3. Eiser heeft - voor zover van belang - aan deze asielaanvraag de volgens hem substantiële verslechtering van de veiligheidssituatie in Irak sinds 2014, in het bijzonder in de stad Bagdad, en specifiek voor soennitische mannen, ten grondslag gelegd. Ter onderbouwing heeft eiser verwezen naar cijfers van Iraqi Body Count, het ambtsbericht van 12 oktober 2015, het rapport van Rebwar Fatah van 10 maart 2016 ‘Risks to Arab Sunni Males in Baghdad’, een rapport van UNAMI over de periode 1 mei 2015 tot en met 31 oktober 2015 en een rapport van UN van 19 januari 2016.
In de zienswijze heeft eiser erop gewezen dat hij soenniet is en geen familiebanden in de stad Bagdad heeft. Verder is van belang dat hij afkomstig is uit een gebied dat thans in handen van ISIS is, waardoor hij daar, als hij vanuit Nederland zich in de stad Bagdad zou moeten begeven, het risico loopt als aanhanger van ISIS te worden gezien. Op zijn identiteitskaart staat dat hij geboren en afkomstig is uit Mosul. Van hem kan dan ook niet verwacht worden zich te vestigen in de stad Bagdad.
In de gronden van beroep van 6 juni 2016 heeft eiser gehandhaafd dat de stad Bagdad vanwege zijn persoonlijke omstandigheden voor hem in redelijkheid niet als vestigingsalternatief is aan te merken. Hij is soenniet afkomstig uit Mosul, hij is niet eerder in de stad Bagdad geweest, hij heeft geen familie in de stad Bagdad en hij is zoon van een Iraaks beroepsmilitair onder Saddam en lid van de Baathpartij.
In de aanvullende gronden van beroep van 15 januari 2017 heeft eiser in dit verband verwezen naar het Algemeen Ambtsbericht over Irak van 14 november 2016 (ambtsbericht 2016) en UNHCR ‘Position on returns to Iraq’ van 14 november 2016 (UNHCR Position paper).
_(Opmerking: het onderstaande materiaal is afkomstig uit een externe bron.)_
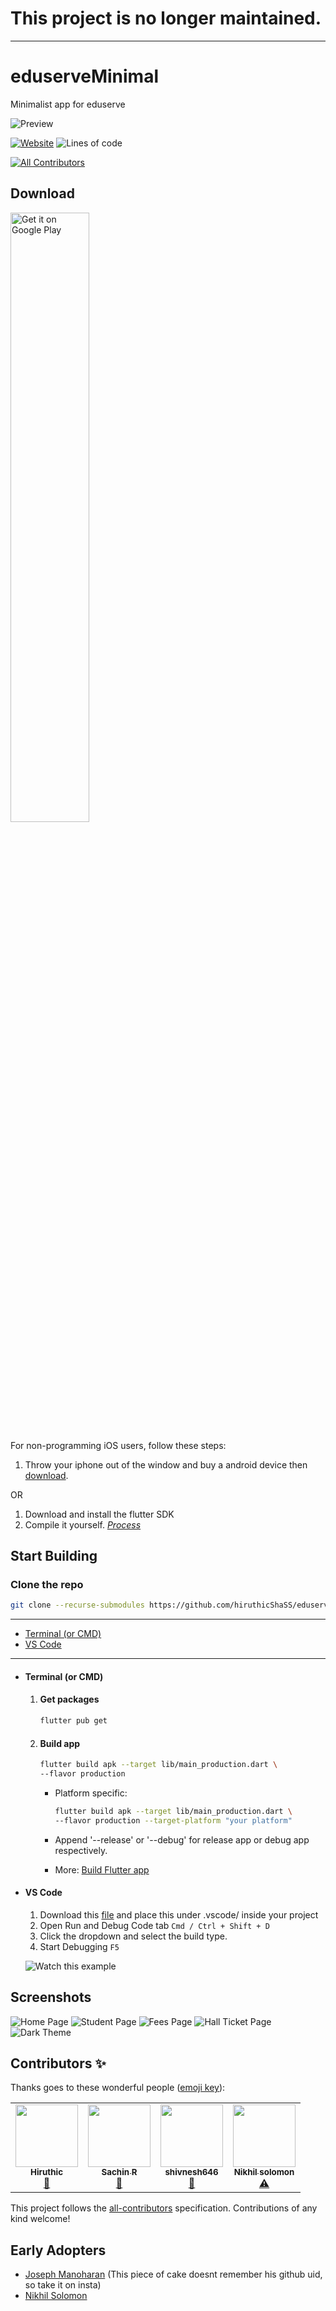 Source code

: # This project is no longer maintained.
---

# eduserveMinimal

Minimalist app for eduserve

![Preview](screenshots/preview.png)

[![Website][website-shield]][website-url]
![Lines of code](https://img.shields.io/tokei/lines/github/hiruthicShaSS/eduserveMinimal?color=916BBF&label=Lines%20of%20code&style=for-the-badge)
<!-- ALL-CONTRIBUTORS-BADGE:START - Do not remove or modify this section -->
[![All Contributors](https://img.shields.io/badge/all_contributors-4-orange.svg?style=flat-square)](#contributors-)
<!-- ALL-CONTRIBUTORS-BADGE:END -->

## Download

<a href='https://play.google.com/store/apps/details?id=com.hiruthicShaBuilds.eduserveMinimal&pcampaignid=pcampaignidMKT-Other-global-all-co-prtnr-py-PartBadge-Mar2515-1'><img alt='Get it on Google Play' src='https://play.google.com/intl/en_us/badges/static/images/badges/en_badge_web_generic.png' width=50%></a>

For non-programming iOS users, follow these steps:

1. Throw your iphone out of the window and buy a android device then [download](#download).

OR

1. Download and install the flutter SDK
2. Compile it yourself. [_Process_](#start-building)

## Start Building

### Clone the repo

```bash
git clone --recurse-submodules https://github.com/hiruthicShaSS/eduserveMinimal.git
```

---

- [Terminal (or CMD)](#terminal-or-cmd)
- [VS Code](#vs-code)

---

- #### Terminal (or CMD)

  1. #### Get packages

      ```bash
      flutter pub get
      ```

  2. #### Build app

     ```bash
     flutter build apk --target lib/main_production.dart \
     --flavor production
     ```

     - Platform specific:

       ```bash
       flutter build apk --target lib/main_production.dart \
       --flavor production --target-platform "your platform"
       ```

     - Append '--release' or '--debug' for release app or debug app respectively.
     - More: [Build Flutter app](https://flutter.dev/docs/deployment/android)

- #### VS Code

  1. Download this [file](https://gist.github.com/hiruthicShaSS/b8398a7ebb6ead5e1b7b3a357cdafa95) and place this under .vscode/ inside your project 
  3. Open Run and Debug Code tab `Cmd / Ctrl + Shift + D`
  4. Click the dropdown and select the build type.
  5. Start Debugging `F5`

  ![Watch this example](screenshots/vs-code-example.gif)

## Screenshots

![Home Page](screenshots/screenshot1.png)
![Student Page](screenshots/screenshot2.png)
![Fees Page](screenshots/screenshot3.png)
![Hall Ticket Page](screenshots/screenshot4.png)
![Dark Theme](screenshots/screenshot5.png)

[website-url]: https://hiruthicshass.github.io/eduserveMinimal/
[website-shield]: https://img.shields.io/website?label=GitHub%20Pages&style=for-the-badge&url=https://hiruthicshass.github.io/eduserveMinimal/

## Contributors ✨

Thanks goes to these wonderful people ([emoji key](https://allcontributors.org/docs/en/emoji-key)):

<!-- ALL-CONTRIBUTORS-LIST:START - Do not remove or modify this section -->
<!-- prettier-ignore-start -->
<!-- markdownlint-disable -->
<table>
  <tr>
    <td align="center"><a href="http://hiruthicsha.com"><img src="https://avatars.githubusercontent.com/u/56349092?v=4?s=100" width="100px;" alt=""/><br /><sub><b>Hiruthic</b></sub></a><br /><a href="#projectManagement-hiruthicShaSS" title="Project Management">📆</a></td>
    <td align="center"><a href="https://github.com/sachinravikumar"><img src="https://avatars.githubusercontent.com/u/56858946?v=4?s=100" width="100px;" alt=""/><br /><sub><b>Sachin R</b></sub></a><br /><a href="#business-sachinravikumar" title="Business development">💼</a></td>
    <td align="center"><a href="https://github.com/shivnesh646"><img src="https://avatars.githubusercontent.com/u/56859062?v=4?s=100" width="100px;" alt=""/><br /><sub><b>shivnesh646</b></sub></a><br /><a href="#business-shivnesh646" title="Business development">💼</a></td>
    <td align="center"><a href="https://github.com/nikhilSolomon"><img src="https://avatars.githubusercontent.com/u/58876406?v=4?s=100" width="100px;" alt=""/><br /><sub><b>Nikhil solomon</b></sub></a><br /><a href="https://github.com/hiruthicShaSS/eduserveMinimal/commits?author=nikhilSolomon" title="Tests">⚠️</a></td>
  </tr>
</table>

<!-- markdownlint-restore -->
<!-- prettier-ignore-end -->

<!-- ALL-CONTRIBUTORS-LIST:END -->

This project follows the [all-contributors](https://github.com/all-contributors/all-contributors) specification. Contributions of any kind welcome!

## Early Adopters

- [Joseph Manoharan](https://www.instagram.com/_Joseph.mano_/) (This piece of cake doesnt remember his github uid, so take it on insta)
- [Nikhil Solomon](https://github.com/nikhilSolomon)
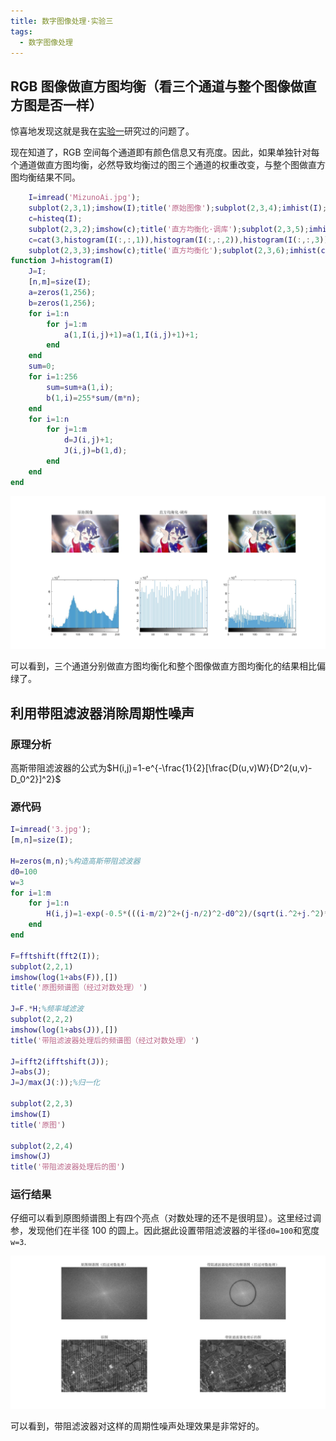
 ```yaml
---
title: 数字图像处理·实验三
tags:
  - 数字图像处理
---
```


## RGB 图像做直方图均衡（看三个通道与整个图像做直方图是否一样）

惊喜地发现这就是我在[实验一](https://wu-kan.github.io/posts/%E6%95%B0%E5%AD%97%E5%9B%BE%E5%83%8F%E5%A4%84%E7%90%86/%E5%AE%9E%E9%AA%8C/%E6%95%B0%E5%AD%97%E5%9B%BE%E5%83%8F%E5%A4%84%E7%90%86-%E5%AE%9E%E9%AA%8C%E4%B8%80#project-03-02-multiple-uses-histogram-equalization)研究过的问题了。

现在知道了，RGB 空间每个通道即有颜色信息又有亮度。因此，如果单独针对每个通道做直方图均衡，必然导致均衡过的图三个通道的权重改变，与整个图做直方图均衡结果不同。

```matlab
	I=imread('MizunoAi.jpg');
	subplot(2,3,1);imshow(I);title('原始图像');subplot(2,3,4);imhist(I);
	c=histeq(I);
	subplot(2,3,2);imshow(c);title('直方均衡化·调库');subplot(2,3,5);imhist(c);
	c=cat(3,histogram(I(:,:,1)),histogram(I(:,:,2)),histogram(I(:,:,3)));
	subplot(2,3,3);imshow(c);title('直方均衡化');subplot(2,3,6);imhist(c);
function J=histogram(I)
	J=I;
	[n,m]=size(I);
	a=zeros(1,256);
	b=zeros(1,256);
	for i=1:n
		for j=1:m
			a(1,I(i,j)+1)=a(1,I(i,j)+1)+1;
		end
	end
	sum=0;
	for i=1:256
		sum=sum+a(1,i);
		b(1,i)=255*sum/(m*n);
	end
	for i=1:n
		for j=1:m
			d=J(i,j)+1;
			J(i,j)=b(1,d);
		end
	end
end
```

![1](/assets/image/2019-09-03-1.jpg)

可以看到，三个通道分别做直方图均衡化和整个图像做直方图均衡化的结果相比偏绿了。

## 利用带阻滤波器消除周期性噪声

### 原理分析

高斯带阻滤波器的公式为$H(i,j)=1-e^{-\frac{1}{2}[\frac{D(u,v)W}{D^2(u,v)-D_0^2}]^2}$

### 源代码

```matlab
I=imread('3.jpg');
[m,n]=size(I);

H=zeros(m,n);%构造高斯带阻滤波器
d0=100
w=3
for i=1:m
    for j=1:n
        H(i,j)=1-exp(-0.5*(((i-m/2)^2+(j-n/2)^2-d0^2)/(sqrt(i.^2+j.^2)*w))^2);
    end
end

F=fftshift(fft2(I));
subplot(2,2,1)
imshow(log(1+abs(F)),[])
title('原图频谱图（经过对数处理）')

J=F.*H;%频率域滤波
subplot(2,2,2)
imshow(log(1+abs(J)),[])
title('带阻滤波器处理后的频谱图（经过对数处理）')

J=ifft2(ifftshift(J));
J=abs(J);
J=J/max(J(:));%归一化

subplot(2,2,3)
imshow(I)
title('原图')

subplot(2,2,4)
imshow(J)
title('带阻滤波器处理后的图')
```

### 运行结果

仔细可以看到原图频谱图上有四个亮点（对数处理的还不是很明显）。这里经过调参，发现他们在半径 100 的圆上。因此据此设置带阻滤波器的半径`d0=100`和宽度`w=3`.

![2](/assets/image/2019-10-26-1.jpg)

可以看到，带阻滤波器对这样的周期性噪声处理效果是非常好的。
Anders dan uit de stukken die bij de uitspraken van de Afdeling van 21 november 2016 zijn betrokken, blijkt uit deze stukken volgens eiser dat de vereisten voor toegang tot en vestiging in de stad Bagdad voor hem onoverkomelijk zijn. Eiser heeft in dit verband in het bijzonder gewezen op pagina’s 83, 84 en 89 van het ambtsbericht 2016 en paragrafen 47 en 48 en noten 118 en 184 van UNHCR Position paper.
4. Verweerder heeft zich op het standpunt gesteld dat in de vorige asielprocedures in rechte vast is komen te staan dat het persoonlijk asielrelaas van eiser niet geloofwaardig is, waardoor dit relaas niet aan de orde is in deze procedure. Verweerder heeft verder vastgesteld dat eiser afkomstig is uit de provincie Ninewa. Deze provincie is ingevolge Wijzigingsbesluit Vreemdelingencirculaire (WBV) 2015/21 aangewezen als een gebied in Irak waarin sprake is van een uitzonderlijke situatie zoals bedoeld in artikel 29, eerste lid, onder b, van de Vw 2000. Ingevolge WBV 2015/21 kan eiser zich echter in de stad Bagdad vestigen. Verweerder heeft hierbij betrokken dat in de stad Bagdad geen sprake is van een situatie als bedoeld in artikel 29, eerste lid, aanhef en onder b, sub 30 , van de Vw 2000. Voorts kan eiser de stad Bagdad vanuit Nederland op legale en veilige wijze bereiken. Tot slot zijn er geen omstandigheden op grond waarvan geconcludeerd kan worden dat eiser zich niet zou kunnen vestigen in de stad Bagdad en een leven zou kunnen leiden onder omstandigheden, die naar plaatselijke maatstaven gemeten als normaal zijn aan te merken. Hierbij heeft verweerder betrokken dat eiser het Arabisch machtig is en dat hij in het bezit is van identiteitsdocumenten.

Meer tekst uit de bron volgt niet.